Alzheimer’s disease is devastating to those who suffer from it and to their families, slowly and painfully robbing memories, language skills and independence from its victims. It’s also an elusive foe to the researchers trying to find a cure for the disease, which affects an estimated 5.7 million people in the United States.
With the rapidly aging population in the U.S., the number of people living with Alzheimer’s is expected to soar. By 2050, the Alzheimer’s Association projects that nearly 14 million Americans will have it.
What hope does science hold out for the millions of people who are dealing with the disease? Two Kennedy College of Sciences faculty members, Biological Sciences Prof. Thomas Shea and Assoc. Prof. Garth Hall, have devoted much of their careers to Alzheimer’s-related research, looking for possible causes and searching for ways to prevent the disease. They shared their perspectives on the latest advances in treatments and diagnosis and on the prospects for a cure.
LIVING WELL IS THE BEST REVENGE
To understand Alzheimer’s disease, it helps to understand what causes it. Shea, who has researched Alzheimer’s for more than three decades, says it’s a combination of things.
“A number of factors — genetic, environmental, nutritional and more — combine to result in the manifestation of Alzheimer’s disease. It may, in a very real way, be part of the human condition,” he says.
Shea’s research indicates that proper nutrition, mental, physical and social activity can stave off cognitive decline.
“If an individual delays cognitive decline for a protracted period, they may never experience Alzheimer’s disease,” says Shea, who compared this approach to the treatment for diabetes. “We don’t cure it, but we can manage it and, in doing so, hold back its deleterious impact. That is a ‘functional’ cure.”
Last fall, research by Shea and Framingham State University Nursing Prof. Ruth Remington found that the early stages of cognitive decline often go unnoticed. Thus, medical intervention or lifestyle changes that could hold off or even reverse the disease are delayed. Their research, which was published in the Journal of Alzheimer’s Disease, also demonstrated that lifestyle modifications are beneficial, regardless of age.
For now, living well through healthy nutrition choices and staying physically and socially active may provide the best shot for keeping the disease at bay, Shea says. “I don’t see a true cure on the horizon.”
Hall, whose chief concern is improving diagnostic approaches for Alzheimer’s, agrees that for now, lifestyle choices may be the best bet for avoiding the disease.
“There is considerable hope that improved palliative treatments will soon emerge that mitigate and delay the progression of the disease,” he says, adding that in the meantime, “staying physically and mentally active and avoiding head trauma are probably the most important general pieces of advice.”
Hall’s research has focused on the role that tau proteins play in Alzheimer’s disease. He led a research team that found a new mechanism by which tau protein spreads within the brain and appears in the blood and cerebrospinal fluid of people with Alzheimer’s. The results from Hall’s research suggest that a specific kind of tau protein (tau-E2) plays a critical role in the spreading of Alzheimer’s lesions in the brain.

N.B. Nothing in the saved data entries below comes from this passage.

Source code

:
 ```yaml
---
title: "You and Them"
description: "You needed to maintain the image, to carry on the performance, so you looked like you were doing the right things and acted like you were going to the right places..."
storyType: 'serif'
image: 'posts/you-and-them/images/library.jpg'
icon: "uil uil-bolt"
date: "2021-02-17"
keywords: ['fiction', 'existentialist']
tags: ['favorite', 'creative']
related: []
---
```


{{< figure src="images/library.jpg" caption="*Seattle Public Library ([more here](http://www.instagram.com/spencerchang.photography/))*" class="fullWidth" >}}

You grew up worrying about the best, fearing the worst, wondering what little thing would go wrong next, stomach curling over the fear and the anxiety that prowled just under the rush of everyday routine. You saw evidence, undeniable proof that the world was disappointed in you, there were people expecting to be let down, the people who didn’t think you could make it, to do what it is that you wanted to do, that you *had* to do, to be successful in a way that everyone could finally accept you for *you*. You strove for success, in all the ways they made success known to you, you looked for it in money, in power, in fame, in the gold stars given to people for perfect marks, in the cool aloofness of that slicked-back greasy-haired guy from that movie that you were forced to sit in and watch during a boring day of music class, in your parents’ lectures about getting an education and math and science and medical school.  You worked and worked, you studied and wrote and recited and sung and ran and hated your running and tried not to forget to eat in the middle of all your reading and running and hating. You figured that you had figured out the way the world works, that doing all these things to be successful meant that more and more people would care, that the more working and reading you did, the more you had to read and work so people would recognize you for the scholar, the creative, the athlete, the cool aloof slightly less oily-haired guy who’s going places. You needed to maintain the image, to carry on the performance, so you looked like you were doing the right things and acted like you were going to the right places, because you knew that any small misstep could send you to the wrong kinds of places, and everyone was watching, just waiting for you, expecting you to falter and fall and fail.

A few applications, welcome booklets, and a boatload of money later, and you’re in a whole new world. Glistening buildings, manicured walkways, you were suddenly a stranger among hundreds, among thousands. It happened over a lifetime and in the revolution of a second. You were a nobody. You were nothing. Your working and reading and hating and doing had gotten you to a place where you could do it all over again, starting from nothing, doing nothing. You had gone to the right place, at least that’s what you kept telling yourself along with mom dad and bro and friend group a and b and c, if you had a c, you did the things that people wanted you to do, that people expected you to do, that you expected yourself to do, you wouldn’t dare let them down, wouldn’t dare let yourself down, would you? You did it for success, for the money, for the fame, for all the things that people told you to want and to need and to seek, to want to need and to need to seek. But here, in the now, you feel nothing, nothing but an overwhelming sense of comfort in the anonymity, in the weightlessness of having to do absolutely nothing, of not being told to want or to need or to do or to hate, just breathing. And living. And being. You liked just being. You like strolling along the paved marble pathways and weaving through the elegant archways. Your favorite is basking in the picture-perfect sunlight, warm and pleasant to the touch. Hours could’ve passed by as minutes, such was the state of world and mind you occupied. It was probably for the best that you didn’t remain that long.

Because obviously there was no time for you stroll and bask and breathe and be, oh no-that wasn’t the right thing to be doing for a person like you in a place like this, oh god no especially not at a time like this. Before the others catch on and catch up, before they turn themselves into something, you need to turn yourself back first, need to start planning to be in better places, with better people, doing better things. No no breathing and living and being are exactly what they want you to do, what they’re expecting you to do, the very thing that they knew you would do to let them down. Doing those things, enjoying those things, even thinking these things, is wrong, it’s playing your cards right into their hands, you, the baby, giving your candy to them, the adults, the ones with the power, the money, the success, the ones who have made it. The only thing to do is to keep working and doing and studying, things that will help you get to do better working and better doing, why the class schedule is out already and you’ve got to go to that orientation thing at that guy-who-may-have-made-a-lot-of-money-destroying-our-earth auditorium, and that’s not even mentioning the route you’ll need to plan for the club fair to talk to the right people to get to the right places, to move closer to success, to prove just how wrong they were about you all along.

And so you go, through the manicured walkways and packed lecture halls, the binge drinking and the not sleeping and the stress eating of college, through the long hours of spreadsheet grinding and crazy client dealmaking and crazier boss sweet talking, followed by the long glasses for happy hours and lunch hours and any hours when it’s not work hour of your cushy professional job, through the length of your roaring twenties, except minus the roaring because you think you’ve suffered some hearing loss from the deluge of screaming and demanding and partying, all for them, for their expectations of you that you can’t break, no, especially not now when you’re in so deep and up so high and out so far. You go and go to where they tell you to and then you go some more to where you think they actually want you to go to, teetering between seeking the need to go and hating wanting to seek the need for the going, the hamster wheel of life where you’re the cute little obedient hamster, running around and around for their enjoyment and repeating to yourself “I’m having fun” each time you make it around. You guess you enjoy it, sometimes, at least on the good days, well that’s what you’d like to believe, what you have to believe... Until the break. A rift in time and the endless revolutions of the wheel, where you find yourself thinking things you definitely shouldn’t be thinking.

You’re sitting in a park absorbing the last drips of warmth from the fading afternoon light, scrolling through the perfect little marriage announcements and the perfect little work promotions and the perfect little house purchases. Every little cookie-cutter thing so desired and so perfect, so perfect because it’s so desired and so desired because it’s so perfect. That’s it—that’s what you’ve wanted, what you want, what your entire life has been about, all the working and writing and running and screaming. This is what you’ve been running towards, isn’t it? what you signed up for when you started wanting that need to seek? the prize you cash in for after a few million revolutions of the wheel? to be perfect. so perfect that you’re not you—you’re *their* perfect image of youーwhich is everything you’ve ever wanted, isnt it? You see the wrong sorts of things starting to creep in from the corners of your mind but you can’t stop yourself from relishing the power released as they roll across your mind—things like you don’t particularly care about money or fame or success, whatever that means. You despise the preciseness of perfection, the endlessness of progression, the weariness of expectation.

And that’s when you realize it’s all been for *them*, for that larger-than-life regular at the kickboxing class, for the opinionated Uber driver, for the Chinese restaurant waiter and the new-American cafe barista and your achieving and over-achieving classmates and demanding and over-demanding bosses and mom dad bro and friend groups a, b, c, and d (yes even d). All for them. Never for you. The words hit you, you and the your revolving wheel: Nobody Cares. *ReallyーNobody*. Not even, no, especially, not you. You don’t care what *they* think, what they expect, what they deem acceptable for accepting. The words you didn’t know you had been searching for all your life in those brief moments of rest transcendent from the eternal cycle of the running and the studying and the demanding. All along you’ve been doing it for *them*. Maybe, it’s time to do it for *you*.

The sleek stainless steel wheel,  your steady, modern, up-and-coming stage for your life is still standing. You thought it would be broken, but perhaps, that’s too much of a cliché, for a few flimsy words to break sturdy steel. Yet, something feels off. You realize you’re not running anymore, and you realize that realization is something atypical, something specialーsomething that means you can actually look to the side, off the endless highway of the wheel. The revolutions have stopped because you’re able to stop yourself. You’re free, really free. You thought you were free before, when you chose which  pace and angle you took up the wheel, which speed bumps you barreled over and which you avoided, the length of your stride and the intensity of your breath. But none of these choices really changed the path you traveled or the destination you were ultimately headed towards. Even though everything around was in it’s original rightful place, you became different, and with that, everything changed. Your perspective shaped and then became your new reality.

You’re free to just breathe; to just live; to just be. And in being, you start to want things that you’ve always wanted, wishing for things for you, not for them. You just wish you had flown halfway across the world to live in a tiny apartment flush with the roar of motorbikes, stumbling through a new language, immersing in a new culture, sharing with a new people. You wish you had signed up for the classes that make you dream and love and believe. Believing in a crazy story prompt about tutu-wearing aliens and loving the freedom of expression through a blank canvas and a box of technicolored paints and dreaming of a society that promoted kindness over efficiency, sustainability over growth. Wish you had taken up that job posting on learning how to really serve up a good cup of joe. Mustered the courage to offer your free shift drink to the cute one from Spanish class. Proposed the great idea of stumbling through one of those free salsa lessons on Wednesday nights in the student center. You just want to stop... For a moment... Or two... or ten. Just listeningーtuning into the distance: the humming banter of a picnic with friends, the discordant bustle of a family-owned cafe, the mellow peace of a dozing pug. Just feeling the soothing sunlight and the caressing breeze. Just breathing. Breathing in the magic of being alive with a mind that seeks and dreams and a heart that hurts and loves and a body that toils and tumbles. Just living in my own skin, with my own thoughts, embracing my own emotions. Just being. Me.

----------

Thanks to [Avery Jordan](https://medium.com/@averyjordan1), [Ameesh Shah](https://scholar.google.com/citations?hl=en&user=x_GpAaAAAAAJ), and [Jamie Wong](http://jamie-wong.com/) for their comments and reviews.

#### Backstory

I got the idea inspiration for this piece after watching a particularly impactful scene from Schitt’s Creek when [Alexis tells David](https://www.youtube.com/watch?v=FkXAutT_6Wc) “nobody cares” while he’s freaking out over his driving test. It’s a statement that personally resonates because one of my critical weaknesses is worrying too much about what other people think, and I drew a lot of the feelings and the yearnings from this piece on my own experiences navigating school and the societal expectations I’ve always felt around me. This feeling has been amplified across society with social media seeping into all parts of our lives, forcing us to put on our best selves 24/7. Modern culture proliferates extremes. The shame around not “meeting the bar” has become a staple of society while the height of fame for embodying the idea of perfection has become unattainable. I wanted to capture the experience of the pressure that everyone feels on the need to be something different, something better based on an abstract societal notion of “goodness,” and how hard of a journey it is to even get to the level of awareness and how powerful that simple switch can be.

Hall is currently investigating the connection between Alzheimer’s and traumatic brain injury and is trying to identify “fingerprints” of proteins in body fluids that will help in diagnosing Alzheimer’s, as well as assist in triaging head injuries. He has received funding from the U.S. Army’s Telemedicine & Advanced Technology Research Center in support of his work. In collaboration with researchers from the Veterans Administration health care system and Boston University School of Medicine, he is also involved with the analysis of tissue and body fluid exosomes from retired National Football League players and people injured in explosions.
“Our work suggests that the development of ‘fingerprint’ diagnostics, based on changes in neuronal secretion that precede the onset of Alzheimer’s, is a promising approach,” he says.
Looking ahead, Shea says more work needs to be done to uncover the “initial, triggering event” that leads to Alzheimer’s. “Something occurred upstream, such as inflammation or oxidative damage, that initiates pathology that later encompasses those proteins,” he says. “There is a new line of research, with mounting evidence, that earlier viral infection may trigger part of that early inflammation.”
Research in other areas may help the fight against Alzheimer’s. Advances in cancer treatments are likely to become relevant, and the fast-moving field of genetics may play an important role, the two researchers say.
“The more general knowledge we have about nervous system function and genetics, the more we can apply to what goes wrong in Alzheimer’s disease and other age-related disorders,” Shea says.
Shea and Hall also agree that more funding is needed. But it’s not just a matter of more money, but rather how it’s spent that could make a difference, says Hall. He expresses frustration with what he describes as Alzheimer’s research resistance to small-scale projects to test new ideas. That resistance stems partly from what he believes “is a misplaced faith in the ability of expensive, large-scale research projects” to lead to an urgently needed cure for the disease.
“Since it is clear that we have only a limited understanding of the underlying biology of Alzheimer’s disease, I think that funding could more usefully be spent in identifying and testing factors which contribute to the underlying disease mechanisms,” he says.